Desde luego, no todas hablan igual. La hierba cana, por ejemplo, es una señora mayor y educada que se expresa en un castellano casi cervantino y que está por todas partes. Fruto y semillas se vuelven pegajosas cuando se mojan, así que se dispersan -dice la planta- "adheridas a cualquier bicho o rueda que pase cerca. Sí, rueda, leísteis bien. Me pego a ellas y me voy bajando, cual autoestopista, a lo largo de la carretera…".
Las hay tímidas, delicadas y algo modosas, como la amapola o el cardo mariano, que explica que las venas blancas de sus hojas proceden de unas gotas de leche que derramó la Virgen María cuando amamantaba al niño Jesús. Otras son dignas: la malva no quiere decir que la gente la asocia (¿por qué?) a la muerte, con la expresión "criando malvas".

'una flor en el asfalto'
Género: botánica.
Editorial: Tres hermanas
Páginas: 126. Precio: 24,99€
Y luego hay otras mucho más castizas, deslenguadas, frescales y ayuseras, como la correhuela, que es casi imposible de erradicar (se ponga el jardinero como se ponga) y que cuenta de sí misma, toda chula: "Algún lumbreras me ha clasificado entre las diez peores hierbas invasoras del mundo. Los romanos me tildaron de ser un ‘largo gusano’. A otro gaznápiro se le ocurrió decir que yo era ‘como un trabajo imperfecto de la naturaleza aprendiendo a hacer azucenas’. ¡Pues yo diría que son ustedes monos mal hechos!".
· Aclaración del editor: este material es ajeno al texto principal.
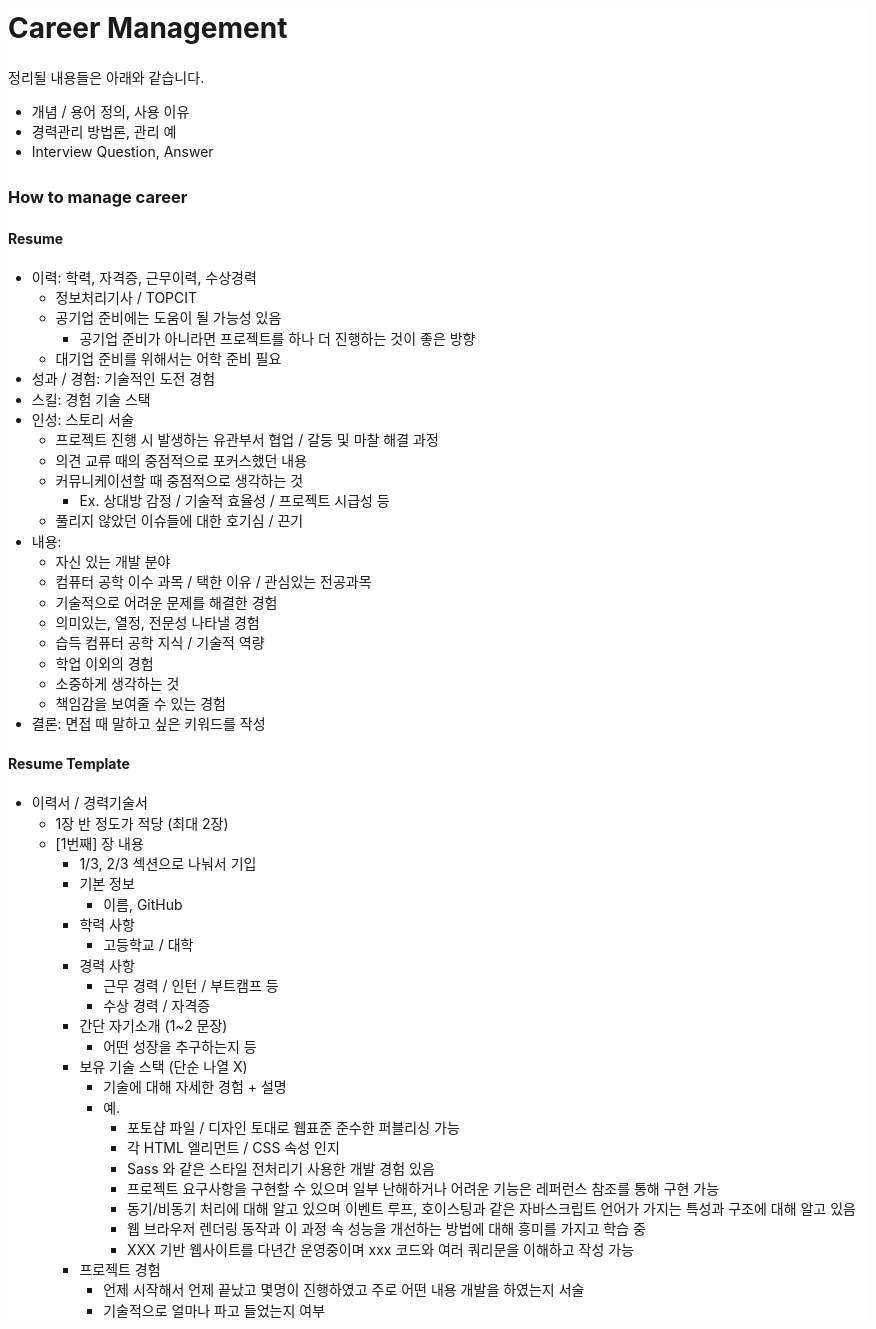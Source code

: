 # Career Management

정리될 내용들은 아래와 같습니다.

- 개념 / 용어 정의, 사용 이유
- 경력관리 방법론, 관리 예
- Interview Question, Answer

### How to manage career

#### Resume

- 이력: 학력, 자격증, 근무이력, 수상경력
  - 정보처리기사 / TOPCIT
  - 공기업 준비에는 도움이 될 가능성 있음
    - 공기업 준비가 아니라면 프로젝트를 하나 더 진행하는 것이 좋은 방향
  - 대기업 준비를 위해서는 어학 준비 필요
- 성과 / 경험: 기술적인 도전 경험
- 스킬: 경험 기술 스택
- 인성: 스토리 서술
  - 프로젝트 진행 시 발생하는 유관부서 협업 / 갈등 및 마찰 해결 과정
  - 의견 교류 때의 중점적으로 포커스했던 내용
  - 커뮤니케이션할 때 중점적으로 생각하는 것
    - Ex. 상대방 감정 / 기술적 효율성 / 프로젝트 시급성 등
  - 풀리지 않았던 이슈들에 대한 호기심 / 끈기
- 내용:
  - 자신 있는 개발 분야
  - 컴퓨터 공학 이수 과목 / 택한 이유 / 관심있는 전공과목
  - 기술적으로 어려운 문제를 해결한 경험
  - 의미있는, 열정, 전문성 나타낼 경험
  - 습득 컴퓨터 공학 지식 / 기술적 역량
  - 학업 이외의 경험
  - 소중하게 생각하는 것
  - 책임감을 보여줄 수 있는 경험
- 결론: 면접 때 말하고 싶은 키워드를 작성

#### Resume Template

- 이력서 / 경력기술서
  - 1장 반 정도가 적당 (최대 2장)
  - [1번째] 장 내용
    - 1/3, 2/3 섹션으로 나눠서 기입
    - 기본 정보
      - 이름, GitHub
    - 학력 사항
      - 고등학교 / 대학
    - 경력 사항
      - 근무 경력 / 인턴 / 부트캠프 등
      - 수상 경력 / 자격증
    - 간단 자기소개 (1~2 문장)
      - 어떤 성장을 추구하는지 등
    - 보유 기술 스택 (단순 나열 X)
      - 기술에 대해 자세한 경험 + 설명
      - 예.
        - 포토샵 파일 / 디자인 토대로 웹표준 준수한 퍼블리싱 가능
        - 각 HTML 엘리먼트 / CSS 속성 인지
        - Sass 와 같은 스타일 전처리기 사용한 개발 경험 있음
        - 프로젝트 요구사항을 구현할 수 있으며 일부 난해하거나 어려운 기능은 레퍼런스 참조를 통해 구현 가능
        - 동기/비동기 처리에 대해 알고 있으며 이벤트 루프, 호이스팅과 같은 자바스크립트 언어가 가지는 특성과 구조에 대해 알고 있음
        - 웹 브라우저 렌더링 동작과 이 과정 속 성능을 개선하는 방법에 대해 흥미를 가지고 학습 중
        - XXX 기반 웹사이트를 다년간 운영중이며 xxx 코드와 여러 쿼리문을 이해하고 작성 가능
    - 프로젝트 경험
      - 언제 시작해서 언제 끝났고 몇명이 진행하였고 주로 어떤 내용 개발을 하였는지 서술
      - 기술적으로 얼마나 파고 들었는지 여부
Así todo. Eduardo y Raquel han hecho hablar a nada más que medio centenar de plantas, porque el total posible era de varios miles, como dijeron en la presentación que se hizo –dónde si no– en el Jardín Botánico de Madrid. Y no vemos a ninguna, casi nunca nos fijamos en ninguna ni advertimos su presencia, la gran belleza de sus flores, su duración -las hay que florecen todo el año; otras duran muy poco- y lo útiles que son para la fauna urbana y hasta para la salud, porque muchas son comestibles -el ombligo de Venus, por ejemplo- y otras tienen propiedades medicinales. Y están ahí, tiradas en el suelo, escondidas bajo los bancos de la calle.
Eduardo Barba ya triunfó con un libro (El jardín del Prado, Espasa, 2020) en el que, de manera totalmente personal, estudiaba las plantas y flores que aparecen en los cuadros del gran museo. Ahora ha bajado a la acera y, con un tono muchas veces más gamberro y desenfadado, se ha puesto a mirar lo que nadie ve, en lo que nadie repara.
Algunas plantas coinciden en los dos libros, como la maravillosa chirivita (con uve), una margarita con diminutas gotas de color granate en sus flores que está, la pobre, más que harta de que los cursis la deshojen, pétalo a pétalo, para "adivinar" si alguien les quiere o no. O eso dice ella.
El libro, una obra de arte en sí mismo, está diseñado por Miguel Sánchez Lindo. Pero lo más importante, aparte de las espléndidas ilustraciones, es el espíritu con que Eduardo Barba se ha adentrado en él. Decía en la presentación: "Me llama la atención, desde que soy pequeño…". Así es exactamente. Hay que seguir siendo pequeño, hay que tener alma de niño (además de una enorme sabiduría) para escuchar y transcribir la voz de las plantas que viven con nosotros, que están ahí y nos acompañan sin que nos demos cuenta.